Sharing of crime-fighting data ‘slower and clunky’ under Brexit deal, former national security adviser warns

The sharing of vital crime-fighting data will be “slower and more clunky” under Boris Johnson’s Brexit deal, a former national security adviser has warned.

And even the limited agreement reached with the EU will be ripped up if the UK ever pulls out of the European Convention on Human Rights (ECHR), the full document reveals.

Peter Ricketts, the security chief under David Cameron, said the deal was “better than I had feared”, allowing the exchange of fingerprintsDNA and vehicle registration data to continue.

But he warned: “Cooperation will be still be slower/more clunky than now” – raising the alarm over the loss of real-time access to the European Criminal Records Information System (ECRIS).

Similarly, the UK will be shut out of the SIS II database, which raises alerts over suspected terrorists and organised criminals, having to rely on slower information-sharing after requests.

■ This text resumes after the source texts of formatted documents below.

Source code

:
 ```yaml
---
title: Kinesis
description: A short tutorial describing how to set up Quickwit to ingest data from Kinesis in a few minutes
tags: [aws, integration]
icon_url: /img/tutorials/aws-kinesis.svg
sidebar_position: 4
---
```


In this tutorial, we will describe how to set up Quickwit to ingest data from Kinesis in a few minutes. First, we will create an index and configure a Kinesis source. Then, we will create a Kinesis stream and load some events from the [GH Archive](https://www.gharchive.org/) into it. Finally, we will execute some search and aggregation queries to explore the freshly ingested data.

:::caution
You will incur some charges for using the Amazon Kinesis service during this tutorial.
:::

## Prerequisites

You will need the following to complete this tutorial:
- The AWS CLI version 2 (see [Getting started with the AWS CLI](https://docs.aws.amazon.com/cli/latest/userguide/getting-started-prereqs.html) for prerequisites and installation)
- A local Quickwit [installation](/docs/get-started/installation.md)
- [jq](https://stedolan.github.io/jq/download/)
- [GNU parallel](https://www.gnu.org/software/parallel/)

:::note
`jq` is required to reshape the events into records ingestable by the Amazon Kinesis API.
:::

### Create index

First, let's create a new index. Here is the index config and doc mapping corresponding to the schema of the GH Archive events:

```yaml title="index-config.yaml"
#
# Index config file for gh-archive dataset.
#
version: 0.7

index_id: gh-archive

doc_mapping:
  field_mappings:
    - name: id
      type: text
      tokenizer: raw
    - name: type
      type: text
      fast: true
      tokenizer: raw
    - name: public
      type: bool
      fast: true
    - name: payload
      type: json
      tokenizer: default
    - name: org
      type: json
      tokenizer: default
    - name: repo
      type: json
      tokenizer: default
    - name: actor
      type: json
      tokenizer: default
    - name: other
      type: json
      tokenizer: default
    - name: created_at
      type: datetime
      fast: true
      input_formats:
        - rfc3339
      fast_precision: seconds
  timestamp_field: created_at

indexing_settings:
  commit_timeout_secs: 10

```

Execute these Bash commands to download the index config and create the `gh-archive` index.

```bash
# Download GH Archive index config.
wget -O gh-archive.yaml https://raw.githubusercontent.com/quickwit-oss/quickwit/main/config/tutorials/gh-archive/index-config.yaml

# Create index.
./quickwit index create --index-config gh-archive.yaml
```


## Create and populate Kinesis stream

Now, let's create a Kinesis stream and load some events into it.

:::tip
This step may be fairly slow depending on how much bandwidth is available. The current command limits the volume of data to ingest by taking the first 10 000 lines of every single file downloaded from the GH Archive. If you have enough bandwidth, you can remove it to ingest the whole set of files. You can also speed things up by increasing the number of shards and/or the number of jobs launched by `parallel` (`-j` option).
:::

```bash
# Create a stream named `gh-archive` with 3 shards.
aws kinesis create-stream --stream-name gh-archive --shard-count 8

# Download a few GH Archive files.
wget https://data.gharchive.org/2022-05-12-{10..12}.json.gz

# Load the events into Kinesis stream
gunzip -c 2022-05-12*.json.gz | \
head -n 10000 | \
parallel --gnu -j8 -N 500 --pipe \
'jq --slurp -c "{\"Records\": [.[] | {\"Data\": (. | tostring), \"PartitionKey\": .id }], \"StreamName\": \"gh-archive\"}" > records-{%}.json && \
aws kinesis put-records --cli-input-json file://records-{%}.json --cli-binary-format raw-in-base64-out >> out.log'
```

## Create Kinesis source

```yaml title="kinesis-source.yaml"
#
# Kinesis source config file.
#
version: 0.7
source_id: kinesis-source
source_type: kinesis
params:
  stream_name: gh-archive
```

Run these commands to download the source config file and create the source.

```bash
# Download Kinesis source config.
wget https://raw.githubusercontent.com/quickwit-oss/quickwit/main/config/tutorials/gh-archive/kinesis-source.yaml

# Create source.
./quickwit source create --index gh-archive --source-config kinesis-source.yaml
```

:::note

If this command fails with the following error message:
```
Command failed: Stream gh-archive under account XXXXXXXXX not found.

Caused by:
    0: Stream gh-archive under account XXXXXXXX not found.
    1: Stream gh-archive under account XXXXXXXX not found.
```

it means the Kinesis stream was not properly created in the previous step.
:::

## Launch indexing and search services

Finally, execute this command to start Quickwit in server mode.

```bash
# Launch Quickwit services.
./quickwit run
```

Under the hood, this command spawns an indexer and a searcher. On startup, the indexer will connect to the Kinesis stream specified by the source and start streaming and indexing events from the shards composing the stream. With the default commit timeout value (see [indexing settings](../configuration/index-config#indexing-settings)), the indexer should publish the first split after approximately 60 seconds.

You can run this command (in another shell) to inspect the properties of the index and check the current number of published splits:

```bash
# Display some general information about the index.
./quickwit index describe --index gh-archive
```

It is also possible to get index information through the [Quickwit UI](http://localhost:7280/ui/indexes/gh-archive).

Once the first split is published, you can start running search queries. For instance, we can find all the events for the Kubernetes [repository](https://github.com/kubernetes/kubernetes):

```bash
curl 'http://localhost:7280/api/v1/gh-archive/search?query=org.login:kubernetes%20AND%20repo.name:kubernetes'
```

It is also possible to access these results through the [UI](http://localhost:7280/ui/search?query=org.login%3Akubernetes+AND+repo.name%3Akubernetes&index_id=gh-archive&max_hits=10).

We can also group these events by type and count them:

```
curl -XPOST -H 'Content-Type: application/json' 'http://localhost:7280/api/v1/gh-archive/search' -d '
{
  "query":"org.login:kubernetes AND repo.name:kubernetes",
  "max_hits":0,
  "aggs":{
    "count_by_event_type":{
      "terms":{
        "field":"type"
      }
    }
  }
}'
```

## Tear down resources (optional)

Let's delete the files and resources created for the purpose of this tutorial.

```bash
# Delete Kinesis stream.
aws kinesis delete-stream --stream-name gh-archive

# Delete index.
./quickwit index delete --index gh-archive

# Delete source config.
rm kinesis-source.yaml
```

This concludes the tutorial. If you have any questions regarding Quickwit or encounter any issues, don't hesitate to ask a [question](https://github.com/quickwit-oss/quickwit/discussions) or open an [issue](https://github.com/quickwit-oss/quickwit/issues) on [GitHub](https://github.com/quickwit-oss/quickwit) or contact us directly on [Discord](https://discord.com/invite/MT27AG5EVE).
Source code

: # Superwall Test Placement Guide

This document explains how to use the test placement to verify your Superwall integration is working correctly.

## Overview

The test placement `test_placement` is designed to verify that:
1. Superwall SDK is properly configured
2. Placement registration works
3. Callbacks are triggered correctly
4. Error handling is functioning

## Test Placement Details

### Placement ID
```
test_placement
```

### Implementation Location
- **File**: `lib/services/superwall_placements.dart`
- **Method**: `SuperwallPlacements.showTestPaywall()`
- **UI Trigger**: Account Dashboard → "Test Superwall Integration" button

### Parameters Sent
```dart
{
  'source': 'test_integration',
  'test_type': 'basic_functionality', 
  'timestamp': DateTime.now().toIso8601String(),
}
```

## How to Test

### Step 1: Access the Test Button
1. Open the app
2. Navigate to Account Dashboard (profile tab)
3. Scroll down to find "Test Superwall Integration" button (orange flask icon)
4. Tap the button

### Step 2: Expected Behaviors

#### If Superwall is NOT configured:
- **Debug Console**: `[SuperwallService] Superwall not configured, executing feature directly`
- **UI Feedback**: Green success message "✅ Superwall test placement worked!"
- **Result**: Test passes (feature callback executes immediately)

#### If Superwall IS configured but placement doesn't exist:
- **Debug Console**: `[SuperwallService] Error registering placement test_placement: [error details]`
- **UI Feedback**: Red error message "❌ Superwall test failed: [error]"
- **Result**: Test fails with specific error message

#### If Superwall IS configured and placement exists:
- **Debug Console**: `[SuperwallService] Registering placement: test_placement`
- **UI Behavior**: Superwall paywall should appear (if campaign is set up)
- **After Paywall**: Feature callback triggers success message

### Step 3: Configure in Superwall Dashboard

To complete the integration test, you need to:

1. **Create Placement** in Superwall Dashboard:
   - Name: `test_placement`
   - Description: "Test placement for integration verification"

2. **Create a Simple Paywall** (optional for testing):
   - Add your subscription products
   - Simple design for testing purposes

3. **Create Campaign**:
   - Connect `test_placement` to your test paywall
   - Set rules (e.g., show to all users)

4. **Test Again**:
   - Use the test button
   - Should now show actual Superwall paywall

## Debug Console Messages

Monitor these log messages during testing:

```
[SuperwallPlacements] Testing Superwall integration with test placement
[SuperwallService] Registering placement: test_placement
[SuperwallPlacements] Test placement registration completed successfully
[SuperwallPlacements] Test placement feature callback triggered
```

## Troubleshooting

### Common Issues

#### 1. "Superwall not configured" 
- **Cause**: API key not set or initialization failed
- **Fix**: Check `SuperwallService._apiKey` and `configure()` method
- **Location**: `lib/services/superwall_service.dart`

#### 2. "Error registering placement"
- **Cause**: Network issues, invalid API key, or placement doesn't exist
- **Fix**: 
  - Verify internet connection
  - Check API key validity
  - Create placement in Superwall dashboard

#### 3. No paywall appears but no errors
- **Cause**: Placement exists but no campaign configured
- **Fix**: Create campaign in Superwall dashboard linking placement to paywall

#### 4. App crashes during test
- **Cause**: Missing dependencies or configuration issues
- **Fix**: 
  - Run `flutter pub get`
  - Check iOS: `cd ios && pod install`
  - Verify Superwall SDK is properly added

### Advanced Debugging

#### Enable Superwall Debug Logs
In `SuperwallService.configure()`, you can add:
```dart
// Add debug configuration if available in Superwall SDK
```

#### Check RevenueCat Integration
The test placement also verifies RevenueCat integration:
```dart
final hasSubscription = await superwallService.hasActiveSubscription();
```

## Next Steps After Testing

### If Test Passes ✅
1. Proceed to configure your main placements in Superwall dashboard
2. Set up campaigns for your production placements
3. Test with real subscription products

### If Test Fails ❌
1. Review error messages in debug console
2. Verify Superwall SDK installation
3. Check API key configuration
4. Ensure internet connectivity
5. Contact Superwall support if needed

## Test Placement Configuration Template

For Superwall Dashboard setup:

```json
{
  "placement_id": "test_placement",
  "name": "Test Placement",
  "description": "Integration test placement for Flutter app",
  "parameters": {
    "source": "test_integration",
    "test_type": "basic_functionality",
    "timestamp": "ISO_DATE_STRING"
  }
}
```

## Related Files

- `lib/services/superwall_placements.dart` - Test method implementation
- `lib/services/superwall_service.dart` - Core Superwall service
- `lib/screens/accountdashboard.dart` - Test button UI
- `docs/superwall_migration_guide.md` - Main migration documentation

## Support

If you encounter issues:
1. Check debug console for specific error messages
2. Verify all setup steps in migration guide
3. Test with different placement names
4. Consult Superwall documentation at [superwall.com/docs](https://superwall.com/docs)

The UK will also lose the ability to initiate joint investigations through Europol and Eurojust – regressing to “a more arms-length role in these two bodies where UK has been a leader”, Lord Ricketts said.

And, with the loss of the European Arrest Warrant, EU states will no longer have to extradite their nationals to the UK, although they will be obliged to investigate suspects domestically.

Lord Ricketts, who chairs the Lord committee which has been investigating the loss of capability, said: “It all depends on the Commission making a positive data adequacy ruling within 4-month window.

“And all this cooperation can be suspended if UK fails to respect fundamental rights as set out in the ECHR.”